A Simple and Fast Coordinate-Descent Augmented-Lagrangian Solver for Model Predictive Control
Liang Wu, Alberto Bemporad

TL;DR
This paper introduces a simple, fast, and resource-efficient coordinate-descent augmented-Lagrangian solver for linear model predictive control, avoiding complex matrix operations and library dependencies.
Contribution
The novel CDAL solver combines coordinate descent with augmented Lagrangian methods for MPC, eliminating the need for explicit QP formulation and matrix computations.
Findings
Competitive with state-of-the-art MPC solvers
Effective for unstable linear time-invariant models
Applicable to linear parameter-varying models
Abstract
This paper proposes a novel Coordinate-Descent Augmented-Lagrangian (CDAL) solver for linear, possibly parameter-varying, model predictive control (MPC) problems.

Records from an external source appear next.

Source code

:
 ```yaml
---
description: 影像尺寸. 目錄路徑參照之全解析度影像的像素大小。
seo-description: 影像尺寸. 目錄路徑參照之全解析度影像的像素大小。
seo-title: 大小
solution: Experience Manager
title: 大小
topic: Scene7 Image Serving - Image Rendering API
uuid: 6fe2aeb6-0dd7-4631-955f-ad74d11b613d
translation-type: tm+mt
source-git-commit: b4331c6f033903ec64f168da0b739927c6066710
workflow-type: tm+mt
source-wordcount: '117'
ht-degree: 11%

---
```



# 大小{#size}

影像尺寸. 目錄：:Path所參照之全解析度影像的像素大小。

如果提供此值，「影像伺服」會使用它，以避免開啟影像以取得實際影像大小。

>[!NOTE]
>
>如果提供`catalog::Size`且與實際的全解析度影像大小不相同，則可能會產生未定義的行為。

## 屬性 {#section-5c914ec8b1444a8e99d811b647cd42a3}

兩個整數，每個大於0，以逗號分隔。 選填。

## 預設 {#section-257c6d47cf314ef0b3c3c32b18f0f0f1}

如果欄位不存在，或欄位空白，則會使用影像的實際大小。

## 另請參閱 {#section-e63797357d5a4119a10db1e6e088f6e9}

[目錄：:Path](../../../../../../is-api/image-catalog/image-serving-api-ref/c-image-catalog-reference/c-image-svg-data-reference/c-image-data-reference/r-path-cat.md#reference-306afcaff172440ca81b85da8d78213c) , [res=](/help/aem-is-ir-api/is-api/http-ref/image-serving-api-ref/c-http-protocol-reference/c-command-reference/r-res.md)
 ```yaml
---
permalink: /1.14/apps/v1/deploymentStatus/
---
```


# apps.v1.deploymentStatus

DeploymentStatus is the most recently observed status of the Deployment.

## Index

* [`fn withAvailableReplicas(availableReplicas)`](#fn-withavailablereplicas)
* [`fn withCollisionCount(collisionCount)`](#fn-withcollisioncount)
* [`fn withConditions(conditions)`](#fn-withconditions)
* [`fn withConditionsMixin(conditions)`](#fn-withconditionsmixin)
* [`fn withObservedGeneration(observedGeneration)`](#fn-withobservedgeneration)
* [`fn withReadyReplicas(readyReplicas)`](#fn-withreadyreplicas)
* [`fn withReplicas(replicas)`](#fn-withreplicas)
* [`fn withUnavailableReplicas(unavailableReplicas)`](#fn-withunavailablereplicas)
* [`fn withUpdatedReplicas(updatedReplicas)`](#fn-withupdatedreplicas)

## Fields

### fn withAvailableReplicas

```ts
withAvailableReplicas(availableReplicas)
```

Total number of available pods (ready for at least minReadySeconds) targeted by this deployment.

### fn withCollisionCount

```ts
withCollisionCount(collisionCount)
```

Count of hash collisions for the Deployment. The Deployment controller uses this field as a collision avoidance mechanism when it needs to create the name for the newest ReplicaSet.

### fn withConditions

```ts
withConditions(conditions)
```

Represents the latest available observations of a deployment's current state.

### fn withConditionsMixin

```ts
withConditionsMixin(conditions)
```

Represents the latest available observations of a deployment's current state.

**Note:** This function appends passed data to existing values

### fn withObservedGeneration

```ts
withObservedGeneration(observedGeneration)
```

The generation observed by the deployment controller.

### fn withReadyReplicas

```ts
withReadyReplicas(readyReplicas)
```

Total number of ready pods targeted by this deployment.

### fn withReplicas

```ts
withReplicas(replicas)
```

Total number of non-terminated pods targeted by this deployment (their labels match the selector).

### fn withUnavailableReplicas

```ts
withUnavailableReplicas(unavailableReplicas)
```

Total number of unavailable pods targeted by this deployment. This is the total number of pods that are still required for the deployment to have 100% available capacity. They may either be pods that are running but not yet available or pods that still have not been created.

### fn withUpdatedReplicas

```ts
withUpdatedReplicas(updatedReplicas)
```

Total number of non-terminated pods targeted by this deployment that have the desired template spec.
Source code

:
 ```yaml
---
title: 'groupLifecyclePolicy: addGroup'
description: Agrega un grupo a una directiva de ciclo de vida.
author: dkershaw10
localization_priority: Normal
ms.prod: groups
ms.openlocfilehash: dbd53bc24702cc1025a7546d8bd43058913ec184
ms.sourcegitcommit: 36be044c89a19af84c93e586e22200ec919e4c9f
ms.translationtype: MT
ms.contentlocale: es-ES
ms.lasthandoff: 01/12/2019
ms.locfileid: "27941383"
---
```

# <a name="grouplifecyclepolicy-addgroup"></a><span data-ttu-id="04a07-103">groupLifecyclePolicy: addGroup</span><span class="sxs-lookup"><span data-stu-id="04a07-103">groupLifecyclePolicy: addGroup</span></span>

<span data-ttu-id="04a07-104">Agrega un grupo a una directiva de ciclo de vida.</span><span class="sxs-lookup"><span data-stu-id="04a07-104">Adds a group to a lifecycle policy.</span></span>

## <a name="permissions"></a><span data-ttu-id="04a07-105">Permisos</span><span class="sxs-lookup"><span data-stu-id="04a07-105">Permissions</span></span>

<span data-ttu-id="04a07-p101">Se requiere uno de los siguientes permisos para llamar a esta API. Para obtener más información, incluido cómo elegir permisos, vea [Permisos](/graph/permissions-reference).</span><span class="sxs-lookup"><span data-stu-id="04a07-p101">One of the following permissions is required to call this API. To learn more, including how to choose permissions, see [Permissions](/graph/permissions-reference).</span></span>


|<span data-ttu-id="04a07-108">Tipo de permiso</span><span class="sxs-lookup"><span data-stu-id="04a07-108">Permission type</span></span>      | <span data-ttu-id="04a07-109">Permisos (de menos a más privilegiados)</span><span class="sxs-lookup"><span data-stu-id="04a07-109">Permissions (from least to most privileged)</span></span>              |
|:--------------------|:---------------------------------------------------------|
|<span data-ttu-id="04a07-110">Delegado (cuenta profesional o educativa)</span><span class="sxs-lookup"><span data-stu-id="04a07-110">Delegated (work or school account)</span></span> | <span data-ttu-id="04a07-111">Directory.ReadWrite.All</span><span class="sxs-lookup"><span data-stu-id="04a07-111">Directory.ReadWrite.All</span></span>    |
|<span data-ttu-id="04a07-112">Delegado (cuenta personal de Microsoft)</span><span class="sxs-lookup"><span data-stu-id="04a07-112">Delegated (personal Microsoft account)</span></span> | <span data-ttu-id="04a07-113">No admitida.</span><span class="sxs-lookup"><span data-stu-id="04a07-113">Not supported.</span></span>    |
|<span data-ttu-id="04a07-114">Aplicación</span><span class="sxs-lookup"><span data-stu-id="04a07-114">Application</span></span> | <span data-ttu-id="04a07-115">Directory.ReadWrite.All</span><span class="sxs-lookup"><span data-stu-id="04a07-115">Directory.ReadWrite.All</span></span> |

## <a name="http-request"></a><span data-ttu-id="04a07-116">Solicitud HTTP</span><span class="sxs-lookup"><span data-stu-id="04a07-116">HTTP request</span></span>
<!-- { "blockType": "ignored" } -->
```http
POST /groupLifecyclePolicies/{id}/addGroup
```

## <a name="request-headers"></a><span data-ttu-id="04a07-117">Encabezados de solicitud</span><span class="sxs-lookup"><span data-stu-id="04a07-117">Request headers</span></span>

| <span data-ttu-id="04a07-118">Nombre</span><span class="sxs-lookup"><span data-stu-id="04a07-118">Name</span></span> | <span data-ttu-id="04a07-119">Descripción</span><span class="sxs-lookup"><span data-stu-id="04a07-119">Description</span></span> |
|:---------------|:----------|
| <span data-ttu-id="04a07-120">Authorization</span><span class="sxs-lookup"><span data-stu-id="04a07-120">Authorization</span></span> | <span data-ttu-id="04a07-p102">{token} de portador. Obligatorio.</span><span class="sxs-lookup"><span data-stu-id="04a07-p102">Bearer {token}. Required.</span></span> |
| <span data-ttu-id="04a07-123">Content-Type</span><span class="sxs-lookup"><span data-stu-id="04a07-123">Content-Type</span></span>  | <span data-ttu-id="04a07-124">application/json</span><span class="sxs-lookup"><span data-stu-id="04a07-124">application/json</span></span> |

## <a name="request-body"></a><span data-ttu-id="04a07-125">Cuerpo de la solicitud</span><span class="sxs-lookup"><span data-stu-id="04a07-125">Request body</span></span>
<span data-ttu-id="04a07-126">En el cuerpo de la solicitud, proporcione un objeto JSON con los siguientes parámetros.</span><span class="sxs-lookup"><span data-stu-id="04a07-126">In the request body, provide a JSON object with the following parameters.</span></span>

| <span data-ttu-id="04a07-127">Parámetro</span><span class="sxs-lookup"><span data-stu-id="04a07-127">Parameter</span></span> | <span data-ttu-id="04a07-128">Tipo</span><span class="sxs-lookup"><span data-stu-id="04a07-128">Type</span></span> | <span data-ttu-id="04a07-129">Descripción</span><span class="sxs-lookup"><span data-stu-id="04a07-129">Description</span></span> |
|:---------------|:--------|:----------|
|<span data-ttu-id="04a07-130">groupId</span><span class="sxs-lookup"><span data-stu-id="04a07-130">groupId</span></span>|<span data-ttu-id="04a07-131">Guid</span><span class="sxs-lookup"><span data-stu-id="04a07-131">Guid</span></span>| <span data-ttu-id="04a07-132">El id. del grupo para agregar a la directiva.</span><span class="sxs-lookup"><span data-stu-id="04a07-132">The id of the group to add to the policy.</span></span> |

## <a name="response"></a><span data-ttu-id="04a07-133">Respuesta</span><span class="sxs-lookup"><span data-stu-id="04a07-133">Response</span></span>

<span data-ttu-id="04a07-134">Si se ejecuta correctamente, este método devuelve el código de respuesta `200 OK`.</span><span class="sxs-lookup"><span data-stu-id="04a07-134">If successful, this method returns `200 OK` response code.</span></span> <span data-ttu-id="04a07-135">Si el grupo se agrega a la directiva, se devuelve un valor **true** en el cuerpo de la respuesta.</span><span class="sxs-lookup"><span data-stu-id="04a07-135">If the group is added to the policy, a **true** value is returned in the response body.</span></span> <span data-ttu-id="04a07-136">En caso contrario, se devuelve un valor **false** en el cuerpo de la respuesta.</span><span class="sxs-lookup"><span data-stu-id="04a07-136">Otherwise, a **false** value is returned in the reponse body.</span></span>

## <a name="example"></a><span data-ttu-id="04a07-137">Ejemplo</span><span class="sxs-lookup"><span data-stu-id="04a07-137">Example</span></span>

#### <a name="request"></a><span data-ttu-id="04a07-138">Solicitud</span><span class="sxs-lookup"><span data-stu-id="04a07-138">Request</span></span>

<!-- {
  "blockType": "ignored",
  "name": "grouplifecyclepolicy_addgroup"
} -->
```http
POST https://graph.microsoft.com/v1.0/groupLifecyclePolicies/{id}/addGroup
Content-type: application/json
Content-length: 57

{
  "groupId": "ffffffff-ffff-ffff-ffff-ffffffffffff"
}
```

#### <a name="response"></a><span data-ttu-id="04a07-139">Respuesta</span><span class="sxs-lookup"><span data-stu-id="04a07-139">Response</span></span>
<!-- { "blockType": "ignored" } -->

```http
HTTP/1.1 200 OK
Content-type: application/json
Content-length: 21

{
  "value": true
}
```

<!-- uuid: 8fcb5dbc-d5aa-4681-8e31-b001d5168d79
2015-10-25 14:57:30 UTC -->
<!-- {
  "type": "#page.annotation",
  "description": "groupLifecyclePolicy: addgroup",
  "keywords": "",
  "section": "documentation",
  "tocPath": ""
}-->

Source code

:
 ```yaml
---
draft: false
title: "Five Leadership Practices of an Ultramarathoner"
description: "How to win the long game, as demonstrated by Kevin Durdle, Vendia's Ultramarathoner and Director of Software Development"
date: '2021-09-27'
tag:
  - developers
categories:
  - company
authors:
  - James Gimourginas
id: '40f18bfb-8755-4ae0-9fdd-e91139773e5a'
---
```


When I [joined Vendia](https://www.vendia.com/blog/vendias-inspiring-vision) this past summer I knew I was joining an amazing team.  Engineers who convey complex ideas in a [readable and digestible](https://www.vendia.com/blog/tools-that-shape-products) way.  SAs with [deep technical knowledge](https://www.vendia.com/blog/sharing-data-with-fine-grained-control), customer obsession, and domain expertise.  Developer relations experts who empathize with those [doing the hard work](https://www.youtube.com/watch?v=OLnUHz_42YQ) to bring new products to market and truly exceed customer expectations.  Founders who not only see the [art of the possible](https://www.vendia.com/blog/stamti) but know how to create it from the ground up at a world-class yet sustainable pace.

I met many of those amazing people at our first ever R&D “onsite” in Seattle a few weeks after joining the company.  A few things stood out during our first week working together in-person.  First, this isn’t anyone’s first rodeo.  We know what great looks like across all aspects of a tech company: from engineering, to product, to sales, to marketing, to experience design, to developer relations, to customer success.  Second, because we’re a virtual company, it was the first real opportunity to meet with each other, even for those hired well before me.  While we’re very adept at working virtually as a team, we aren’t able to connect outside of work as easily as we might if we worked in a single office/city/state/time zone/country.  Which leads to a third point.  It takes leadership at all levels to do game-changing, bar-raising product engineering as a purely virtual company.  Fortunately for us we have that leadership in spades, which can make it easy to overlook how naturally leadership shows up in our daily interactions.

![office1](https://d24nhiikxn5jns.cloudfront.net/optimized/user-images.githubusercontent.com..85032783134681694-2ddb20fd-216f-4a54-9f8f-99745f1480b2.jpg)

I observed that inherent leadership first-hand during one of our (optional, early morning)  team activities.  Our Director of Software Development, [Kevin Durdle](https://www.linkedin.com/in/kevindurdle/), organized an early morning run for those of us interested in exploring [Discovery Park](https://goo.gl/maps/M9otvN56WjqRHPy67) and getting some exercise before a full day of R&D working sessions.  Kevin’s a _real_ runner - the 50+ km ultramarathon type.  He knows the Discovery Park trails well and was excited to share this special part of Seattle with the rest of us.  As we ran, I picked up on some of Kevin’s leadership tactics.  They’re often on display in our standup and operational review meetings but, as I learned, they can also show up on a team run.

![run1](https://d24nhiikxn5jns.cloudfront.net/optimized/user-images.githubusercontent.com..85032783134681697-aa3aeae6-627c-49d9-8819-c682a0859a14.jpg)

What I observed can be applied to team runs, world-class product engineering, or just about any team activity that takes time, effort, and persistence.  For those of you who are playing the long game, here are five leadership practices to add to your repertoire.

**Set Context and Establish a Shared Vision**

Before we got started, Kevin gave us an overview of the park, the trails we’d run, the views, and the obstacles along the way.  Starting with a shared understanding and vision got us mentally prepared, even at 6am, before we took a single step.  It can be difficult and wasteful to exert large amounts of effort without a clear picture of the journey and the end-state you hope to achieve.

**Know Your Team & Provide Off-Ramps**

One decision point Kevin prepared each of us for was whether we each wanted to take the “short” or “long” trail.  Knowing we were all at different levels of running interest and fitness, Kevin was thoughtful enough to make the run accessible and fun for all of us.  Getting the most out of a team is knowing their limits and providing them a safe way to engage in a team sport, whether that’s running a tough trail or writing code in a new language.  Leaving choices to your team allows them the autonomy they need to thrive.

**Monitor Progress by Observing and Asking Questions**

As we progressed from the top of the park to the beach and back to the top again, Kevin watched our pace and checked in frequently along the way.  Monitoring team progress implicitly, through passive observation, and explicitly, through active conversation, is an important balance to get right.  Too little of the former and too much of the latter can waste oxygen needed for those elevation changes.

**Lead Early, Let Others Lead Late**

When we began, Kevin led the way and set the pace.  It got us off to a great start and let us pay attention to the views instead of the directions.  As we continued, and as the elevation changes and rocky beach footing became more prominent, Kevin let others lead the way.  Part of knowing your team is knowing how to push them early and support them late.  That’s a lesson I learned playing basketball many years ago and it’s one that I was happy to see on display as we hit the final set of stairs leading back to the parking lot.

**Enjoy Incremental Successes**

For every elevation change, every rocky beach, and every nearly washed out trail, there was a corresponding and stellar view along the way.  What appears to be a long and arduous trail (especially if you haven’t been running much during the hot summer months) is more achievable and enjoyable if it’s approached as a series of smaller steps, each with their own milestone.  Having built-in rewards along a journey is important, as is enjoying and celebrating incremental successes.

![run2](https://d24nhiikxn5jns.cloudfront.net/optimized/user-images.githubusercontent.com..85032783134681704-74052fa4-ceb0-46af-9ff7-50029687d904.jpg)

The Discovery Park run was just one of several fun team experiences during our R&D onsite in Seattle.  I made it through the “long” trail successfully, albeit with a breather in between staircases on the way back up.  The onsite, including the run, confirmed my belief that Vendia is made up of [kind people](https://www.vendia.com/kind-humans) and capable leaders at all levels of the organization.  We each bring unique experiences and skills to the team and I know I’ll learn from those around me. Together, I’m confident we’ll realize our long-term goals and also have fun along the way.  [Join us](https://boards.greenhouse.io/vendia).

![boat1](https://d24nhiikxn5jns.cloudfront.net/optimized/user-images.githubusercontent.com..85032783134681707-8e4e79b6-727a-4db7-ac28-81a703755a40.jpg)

At each iteration, an augmented Lagrangian (AL) subproblem is solved by coordinate descent (CD), exploiting the structure of the MPC problem. The CDAL solver enjoys three main properties: (i) it is construction-free, in that it avoids explicitly constructing the quadratic programming (QP) problem associated with MPC; (ii) is matrix-free, as it avoids multiplications and factorizations of matrices; and (iii) is library-free, as it can be simply coded without any library dependency, 90-line of C-code in our implementation. To favor convergence speed, CDAL employs a reverse cyclic rule for the CD method, the accelerated Nesterov's scheme for updating the dual variables, a simple diagonal preconditioner, and an efficient coupling…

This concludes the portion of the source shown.